- Flag
- Map of Guyana showing Upper Demerara-Berbice region
- Country: Guyana
- Regional Capital: Linden

Area
- • Total: 17,040 km^{2} (6,580 sq mi)

Population (2022 census)
- • Total: 45,499
- • Density: 2.670/km^{2} (6.916/sq mi)

= Upper Demerara-Berbice =

Region of Guyana

Upper Demerara-Berbice (Region 10) is an administrative region of Guyana. It is spread over an area of 17040 km2. As per the 2022 census, it had a population of 45,499 inhabitants. Located in the central eastern part of the country, it is known as the gateway to the interior of the Guyana. The region is known for its significant bauxite deposits and its associated mining industry.

==Geography==
Upper Demerara-Berbice (Region 10) is one of the ten administrative regions of Guyana. It is located on the central eastern part of the country, and is the only region of Guyana that does not share an international border or coast. It is spread over an area of 17040 km2, and is known as the gateway to the interior of the Guyana. It is bound by the regions of Essequibo Islands-West Demerara, Demerara-Mahaica, Mahaica-Berbice, East Berbice-Corentyne, Potaro-Siparuni and Cuyuni-Mazaruni. Its administrative center and capital is at Linden. Its topography consists of largely clay and hilly sand regions. The region consists of several lakes formed by the rivers Essequibo, Demerara, and Berbice, which flow through the region.

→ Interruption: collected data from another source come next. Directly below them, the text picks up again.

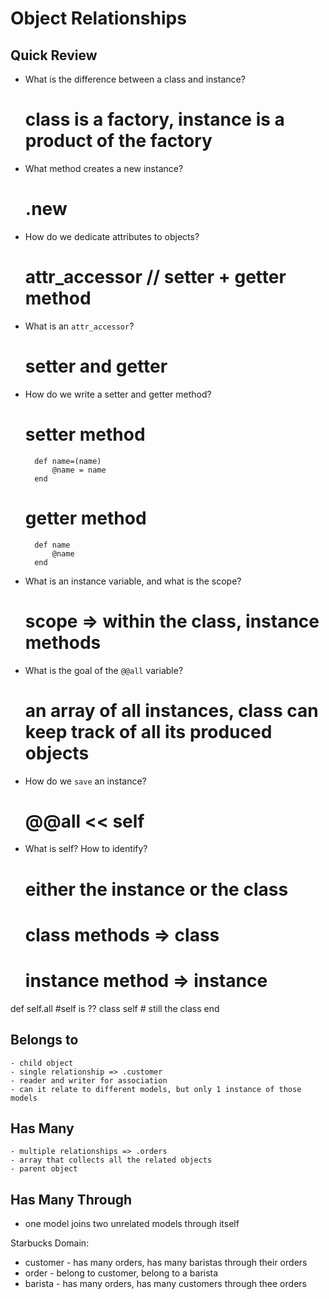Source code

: # Object Relationships

## Quick Review

- What is the difference between a class and instance?
    # class is a factory, instance is a product of the factory
- What method creates a new instance?
    # .new 
- How do we dedicate attributes to objects?
    # attr_accessor // setter + getter method
- What is an `attr_accessor`?
    # setter and getter 
- How do we write a setter and getter method?
    # setter method 
        def name=(name)
            @name = name 
        end 
    # getter method 
        def name
            @name
        end 

- What is an instance variable, and what is the scope?
    # scope => within the class, instance methods

- What is the goal of the `@@all` variable?
    # an array of all instances, class can keep track of all its produced objects

- How do we `save` an instance?
    # @@all << self 

- What is self? How to identify?
    # either the instance or the class
    # class methods => class
    # instance method => instance 
def self.all #self is ?? class 
self # still the class 
end

## Belongs to
    - child object 
    - single relationship => .customer 
    - reader and writer for association 
    - can it relate to different models, but only 1 instance of those models 



## Has Many
    - multiple relationships => .orders
    - array that collects all the related objects 
    - parent object 




## Has Many Through
 - one model joins two unrelated models through itself


Starbucks Domain:

- customer - has many orders, has many baristas through their orders 
- order - belong to customer, belong to a barista 
- barista - has many orders, has many customers through thee orders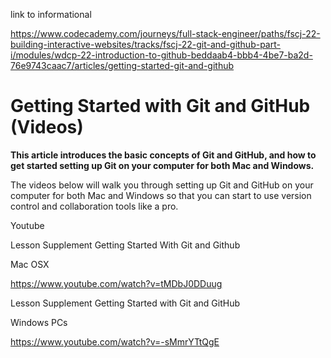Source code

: link to informational

https://www.codecademy.com/journeys/full-stack-engineer/paths/fscj-22-building-interactive-websites/tracks/fscj-22-git-and-github-part-i/modules/wdcp-22-introduction-to-github-beddaab4-bbb4-4be7-ba2d-76e9743caac7/articles/getting-started-git-and-github

# Getting Started with Git and GitHub (Videos)

**This article introduces the basic concepts of Git and GitHub, and how to get started setting up Git on your computer for both Mac and Windows.**

The videos below will walk you through setting up Git and GitHub on your computer for both Mac and Windows so that you can start to use version control and collaboration tools like a pro.


Youtube

Lesson Supplement Getting Started With Git and Github

Mac OSX


https://www.youtube.com/watch?v=tMDbJ0DDuug


Lesson Supplement Getting Started with Git and GitHub

Windows PCs

https://www.youtube.com/watch?v=-sMmrYTtQgE
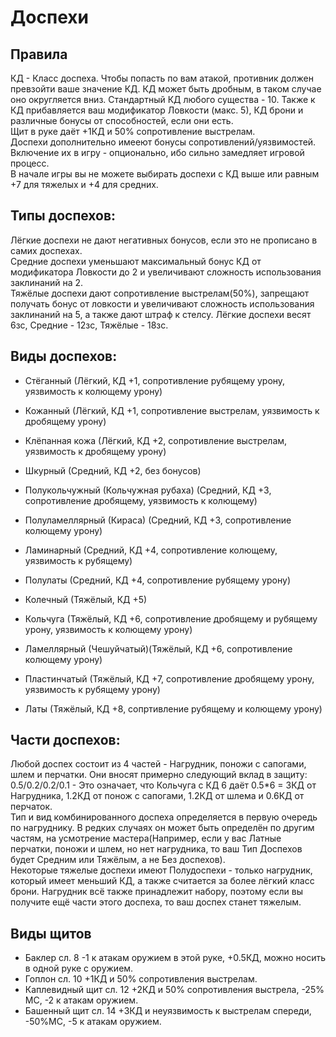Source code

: # Доспехи

## Правила
КД - Класс доспеха. Чтобы попасть по вам атакой, противник должен превзойти ваше значение КД. КД может быть дробным, в таком случае оно округляется вниз. Стандартный КД любого существа - 10. Также к КД прибавляется ваш модификатор Ловкости (макс. 5), КД брони и различные бонусы от способностей, если они есть.  
Щит в руке даёт +1КД и 50% сопротивление выстрелам.  
Доспехи дополнительно имееют бонусы сопротивлений/уязвимостей. Включение их в игру - опционально, ибо сильно замедляет игровой процесс.  
В начале игры вы не можете выбирать доспехи с КД выше или равным +7 для тяжелых и +4 для средних.

## Типы доспехов:
Лёгкие доспехи не дают негативных бонусов, если это не прописано в самих доспехах.  
Средние доспехи уменьшают максимальный бонус КД от модификатора Ловкости до 2 и увеличивают сложность использования заклинаний на 2.  
Тяжёлые доспехи дают сопротивление выстрелам(50%), запрещают получать бонус от ловкости и увеличивают сложность использования заклинаний на 5, а также дают штраф к стелсу.
Лёгкие доспехи весят 6зс, Средние - 12зс, Тяжёлые - 18зс.

## Виды доспехов:
- Стёганный (Лёгкий, КД +1, сопротивление рубящему урону, уязвимость к колющему урону) 
- Кожанный (Лёгкий, КД +1, сопротивление выстрелам, уязвимость к дробящему урону)
- Клёпанная кожа (Лёгкий, КД +2, сопротивление выстрелам, уязвимость к дробящему урону)

- Шкурный (Средний, КД +2, без бонусов)
- Полукольчужный (Кольчужная рубаха) (Средний, КД +3, сопротивление дробящему, уязвимость к колющему)
- Полуламеллярный (Кираса) (Средний, КД +3, сопротивление колющему урону)
- Ламинарный (Средний, КД +4, сопротивление колющему, уязвимость к рубящему) 
- Полулаты (Средний, КД +4, сопротивление рубящему урону)

- Колечный (Тяжёлый, КД +5)
- Кольчуга (Тяжёлый, КД +6, сопротивление дробящему и рубящему урону, уязвимость к колющему урону) 
- Ламеллярный (Чешуйчатый)(Тяжёлый, КД +6, сопротивление колющему урону)
- Пластинчатый (Тяжёлый, КД +7, сопротивление дробящему урону, уязвимость к рубящему урону) 
- Латы (Тяжёлый, КД +8, сопртивление рубящему и колющему урону) 

## Части доспехов:
Любой доспех состоит из 4 частей - Нагрудник, поножи с сапогами, шлем и перчатки. Они вносят примерно следующий вклад в защиту: 0.5/0.2/0.2/0.1 - Это означает, что Кольчуга с КД 6 даёт 0.5*6 = 3КД от Нагрудника, 1.2КД от понож с сапогами, 1.2КД от шлема и 0.6КД от перчаток.  
Тип и вид комбинированного доспеха определяется в первую очередь по нагруднику. В редких случаях он может быть определён по другим частям, на усмотрение мастера(Например, если у вас Латные перчатки, поножи и шлем, но нет нагрудника, то ваш Тип Доспехов будет Средним или Тяжёлым, а не Без доспехов).  
Некоторые тяжелые доспехи имеют Полудоспехи - только нагрудник, который имеет меньший КД, а также считается за более лёгкий класс брони. Нагрудник всё также принадлежит набору, поэтому если вы получите ещё части этого доспеха, то ваш доспех станет тяжелым. 

## Виды щитов

- Баклер сл. 8 -1 к атакам оружием в этой руке, +0.5КД, можно носить в одной руке с оружием.
- Гоплон сл. 10 +1КД и 50% сопротивления выстрелам.
- Каплевидный щит сл. 12 +2КД и 50% сопротивления выстрела, -25% МС, -2 к атакам оружием.
- Башенный щит сл. 14 +3КД и неуязвимость к выстрелам спереди, -50%МС, -5 к атакам оружием. 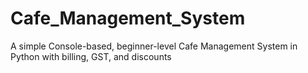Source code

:# Cafe_Management_System
A simple Console-based, beginner-level Cafe Management System in Python with billing, GST, and discounts
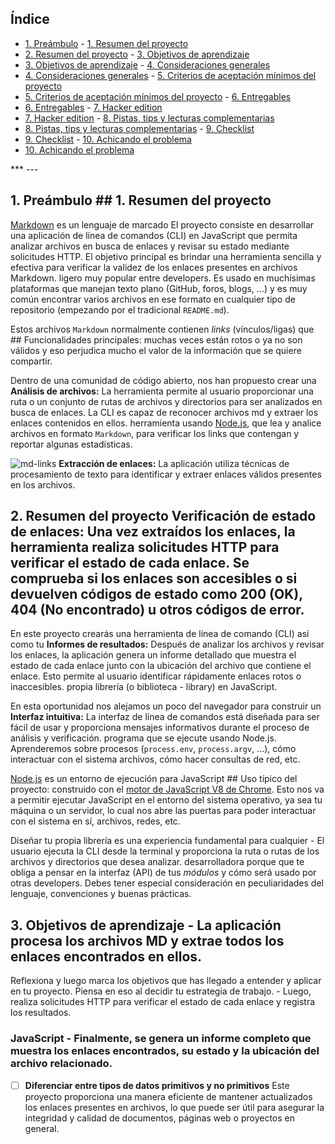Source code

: ## Índice

- [1. Preámbulo](#1-preámbulo) - [1. Resumen del proyecto](#1-resumen-del-proyecto)
- [2. Resumen del proyecto](#2-resumen-del-proyecto) - [3. Objetivos de aprendizaje](#3-objetivos-de-aprendizaje)
- [3. Objetivos de aprendizaje](#3-objetivos-de-aprendizaje) - [4. Consideraciones generales](#4-consideraciones-generales)
- [4. Consideraciones generales](#4-consideraciones-generales) - [5. Criterios de aceptación mínimos del proyecto](#5-criterios-de-aceptación-mínimos-del-proyecto)
- [5. Criterios de aceptación mínimos del proyecto](#5-criterios-de-aceptación-mínimos-del-proyecto) - [6. Entregables](#6-entregables)
- [6. Entregables](#6-entregables) - [7. Hacker edition](#7-hacker-edition)
- [7. Hacker edition](#7-hacker-edition) - [8. Pistas, tips y lecturas complementarias](#8-pistas-tips-y-lecturas-complementarias)
- [8. Pistas, tips y lecturas complementarias](#8-pistas-tips-y-lecturas-complementarias) - [9. Checklist](#9-checklist)
- [9. Checklist](#9-checklist) - [10. Achicando el problema](#10-achicando-el-problema)
- [10. Achicando el problema](#10-achicando-el-problema)

\*\*\* ---

## 1. Preámbulo ## 1. Resumen del proyecto

[Markdown](https://es.wikipedia.org/wiki/Markdown) es un lenguaje de marcado El proyecto consiste en desarrollar una aplicación de línea de comandos (CLI) en JavaScript que permita analizar archivos en busca de enlaces y revisar su estado mediante solicitudes HTTP. El objetivo principal es brindar una herramienta sencilla y efectiva para verificar la validez de los enlaces presentes en archivos Markdown.
ligero muy popular entre developers. Es usado en muchísimas plataformas que
manejan texto plano (GitHub, foros, blogs, ...) y es muy común
encontrar varios archivos en ese formato en cualquier tipo de repositorio
(empezando por el tradicional `README.md`).

Estos archivos `Markdown` normalmente contienen _links_ (vínculos/ligas) que ## Funcionalidades principales:
muchas veces están rotos o ya no son válidos y eso perjudica mucho el valor de
la información que se quiere compartir.

Dentro de una comunidad de código abierto, nos han propuesto crear una **Análisis de archivos:** La herramienta permite al usuario proporcionar una ruta o un conjunto de rutas de archivos y directorios para ser analizados en busca de enlaces. La CLI es capaz de reconocer archivos md y extraer los enlaces contenidos en ellos.
herramienta usando [Node.js](https://nodejs.org/), que lea y analice archivos
en formato `Markdown`, para verificar los links que contengan y reportar
algunas estadísticas.

![md-links](https://user-images.githubusercontent.com/110297/42118443-b7a5f1f0-7bc8-11e8-96ad-9cc5593715a6.jpg) **Extracción de enlaces:** La aplicación utiliza técnicas de procesamiento de texto para identificar y extraer enlaces válidos presentes en los archivos.

## 2. Resumen del proyecto **Verificación de estado de enlaces:** Una vez extraídos los enlaces, la herramienta realiza solicitudes HTTP para verificar el estado de cada enlace. Se comprueba si los enlaces son accesibles o si devuelven códigos de estado como 200 (OK), 404 (No encontrado) u otros códigos de error.

En este proyecto crearás una herramienta de línea de comando (CLI) así como tu **Informes de resultados:** Después de analizar los archivos y revisar los enlaces, la aplicación genera un informe detallado que muestra el estado de cada enlace junto con la ubicación del archivo que contiene el enlace. Esto permite al usuario identificar rápidamente enlaces rotos o inaccesibles.
propia librería (o biblioteca - library) en JavaScript.

En esta oportunidad nos alejamos un poco del navegador para construir un **Interfaz intuitiva:** La interfaz de línea de comandos está diseñada para ser fácil de usar y proporciona mensajes informativos durante el proceso de análisis y verificación.
programa que se ejecute usando Node.js. Aprenderemos sobre procesos
(`process.env`, `process.argv`, ...), cómo interactuar con el sistema archivos,
cómo hacer consultas de red, etc.

[Node.js](https://nodejs.org/es/) es un entorno de ejecución para JavaScript ## Uso típico del proyecto:
construido con el [motor de JavaScript V8 de Chrome](https://developers.google.com/v8/).
Esto nos va a permitir ejecutar JavaScript en el entorno del sistema operativo,
ya sea tu máquina o un servidor, lo cual nos abre las puertas para poder
interactuar con el sistema en sí, archivos, redes, etc.

Diseñar tu propia librería es una experiencia fundamental para cualquier - El usuario ejecuta la CLI desde la terminal y proporciona la ruta o rutas de los archivos y directorios que desea analizar.
desarrolladora porque que te obliga a pensar en la interfaz (API) de tus
_módulos_ y cómo será usado por otras developers. Debes tener especial
consideración en peculiaridades del lenguaje, convenciones y buenas prácticas.

## 3. Objetivos de aprendizaje - La aplicación procesa los archivos MD y extrae todos los enlaces encontrados en ellos.

Reflexiona y luego marca los objetivos que has llegado a entender y aplicar en tu proyecto. Piensa en eso al decidir tu estrategia de trabajo. - Luego, realiza solicitudes HTTP para verificar el estado de cada enlace y registra los resultados.

### JavaScript - Finalmente, se genera un informe completo que muestra los enlaces encontrados, su estado y la ubicación del archivo relacionado.

- [ ] **Diferenciar entre tipos de datos primitivos y no primitivos** Este proyecto proporciona una manera eficiente de mantener actualizados los enlaces presentes en archivos, lo que puede ser útil para asegurar la integridad y calidad de documentos, páginas web o proyectos en general.
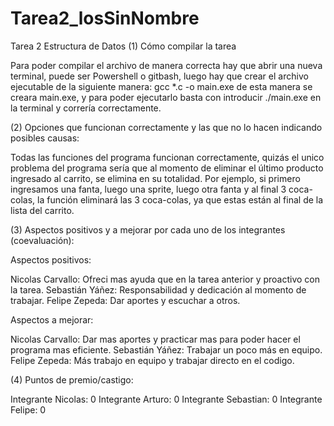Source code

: # Tarea2_losSinNombre
Tarea 2 Estructura de Datos
(1) Cómo compilar la tarea

Para poder compilar el archivo de manera correcta hay que abrir una nueva terminal, puede ser Powershell o gitbash, 
luego hay que crear el archivo ejecutable de la siguiente manera:
gcc *.c -o main.exe
de esta manera se creara main.exe, y para poder ejecutarlo basta con introducir ./main.exe en la terminal y correría correctamente.

(2) Opciones que funcionan correctamente y las que no lo hacen indicando posibles causas:

Todas las funciones del programa funcionan correctamente, quizás el unico problema del programa sería que al momento de eliminar el 
último producto ingresado al carrito, se elimina en su totalidad. Por ejemplo, si primero ingresamos una fanta, luego una sprite, luego 
otra fanta y al final 3 coca-colas, la función eliminará las 3 coca-colas, ya que estas están al final de la lista del carrito.

(3) Aspectos positivos y a mejorar por cada uno de los integrantes (coevaluación):

Aspectos positivos:

Nicolas Carvallo: Ofreci mas ayuda que en la tarea anterior y proactivo con la tarea.
Sebastián Yáñez: Responsabilidad y dedicación al momento de trabajar.
Felipe Zepeda: Dar aportes y escuchar a otros.

Aspectos a mejorar:

Nicolas Carvallo: Dar mas aportes y practicar mas para poder hacer el programa mas eficiente.
Sebastián Yáñez: Trabajar un poco más en equipo.
Felipe Zepeda: Más trabajo en equipo y trabajar directo en el codigo.

(4) Puntos de premio/castigo:

Integrante Nicolas: 0
Integrante Arturo: 0
Integrante Sebastian: 0
Integrante Felipe: 0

The region consists of the following settlements and villages:Christianburg, Cockatara, Hururu, Ituni, Kumaka, Kurupukari, Kwakwani, Linden, Mackenzie, Noitgedacht, Rockstone, Tacama, Watooka, and Wismar.

Located at an elevation of 46.39 m above sea level, the district has a tropical rainforest climate (Köppen climate classification: Af). The average annual temperature is 28.08 C. The district receives an average annual rainfall of 9.9 cm and has 219.1 average rainy days in a year.

==Economy==
Upper Demerara-Berbice has significant deposits of bauxite. The bauxite deposits are found in the White Sands, and are amongst the Guyana's largest. The people of the region are mainly employed by mining companies, Bermine and Linmine. The mined bauxite is exported for aluminum extraction. Other economic activities include livestock rearing, timber logging, and agriculture.

==Demographics==
As per the official census in 1980, Upper Demerara-Berbice had a population of 38,641 inhabitants. It increased to 39,608 and 41,112 in the 1991 and 2002 census respectively. As per the 2022 census, it had a population of 45,499 inhabitants.